L'esprit de Johnny Cash hante encore les lieux, 14 ans après sa mort. Les photos de la légende sont partout sur les murs du «Fold», où des spectacles de country traditionnel sont organisés le samedi soir. Avant même que l'édifice voit le jour, les musiciens de Bluegrass et Old-Time se retrouvaient déjà, à quelques mètres de là, sur le porche du magasin général tenu par A.P. Carter dans les années 40 et 50. Depuis, l'ancienne boutique a été réaménagée en musée à la gloire de la Carter Family qui a participé aux Bristol Sessions de 1927.
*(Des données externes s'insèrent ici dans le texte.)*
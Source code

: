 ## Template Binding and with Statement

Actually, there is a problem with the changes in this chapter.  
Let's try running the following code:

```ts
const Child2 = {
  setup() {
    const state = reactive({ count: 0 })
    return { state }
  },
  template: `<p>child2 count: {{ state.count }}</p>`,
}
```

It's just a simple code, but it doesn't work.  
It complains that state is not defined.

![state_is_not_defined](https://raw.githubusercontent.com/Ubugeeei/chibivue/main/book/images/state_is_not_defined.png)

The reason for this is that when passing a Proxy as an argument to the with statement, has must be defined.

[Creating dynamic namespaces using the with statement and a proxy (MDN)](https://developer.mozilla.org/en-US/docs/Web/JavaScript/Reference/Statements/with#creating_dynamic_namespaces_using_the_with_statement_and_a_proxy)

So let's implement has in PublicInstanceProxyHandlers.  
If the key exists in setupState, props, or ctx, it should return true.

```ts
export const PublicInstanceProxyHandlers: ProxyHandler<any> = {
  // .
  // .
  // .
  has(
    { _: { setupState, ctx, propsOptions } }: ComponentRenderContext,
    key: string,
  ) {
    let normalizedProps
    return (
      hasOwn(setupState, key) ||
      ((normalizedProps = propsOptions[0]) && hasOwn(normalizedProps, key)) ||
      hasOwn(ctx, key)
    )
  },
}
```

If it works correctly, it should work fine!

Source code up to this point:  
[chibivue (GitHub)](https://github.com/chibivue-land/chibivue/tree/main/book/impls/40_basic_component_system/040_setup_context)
Les artistes qui se produisent chaque fin de semaine au «Fold» se chargent de perpétuer la tradition du country tel que l'avaient conçu A.P., Sara et Maybelle: une musique avant tout familiale et acoustique. Dans cette salle de concert, on ne vend pas d'alcool et les instruments électriques sont strictement prohibés. «Au Fold, on joue de la musique de la même façon qu'on le faisait en 1927, sur le porche des maisons», avait déclaré Johnny Cash en 2000. À Hiltons, comme à Floyd ou Galax, le country, dans sa forme la plus pure, continue de faire vibrer le sud de la Virginie, près d'un siècle après son «big bang».

Les frais de ce voyage ont été payés par la Virginia Tourism Corporation.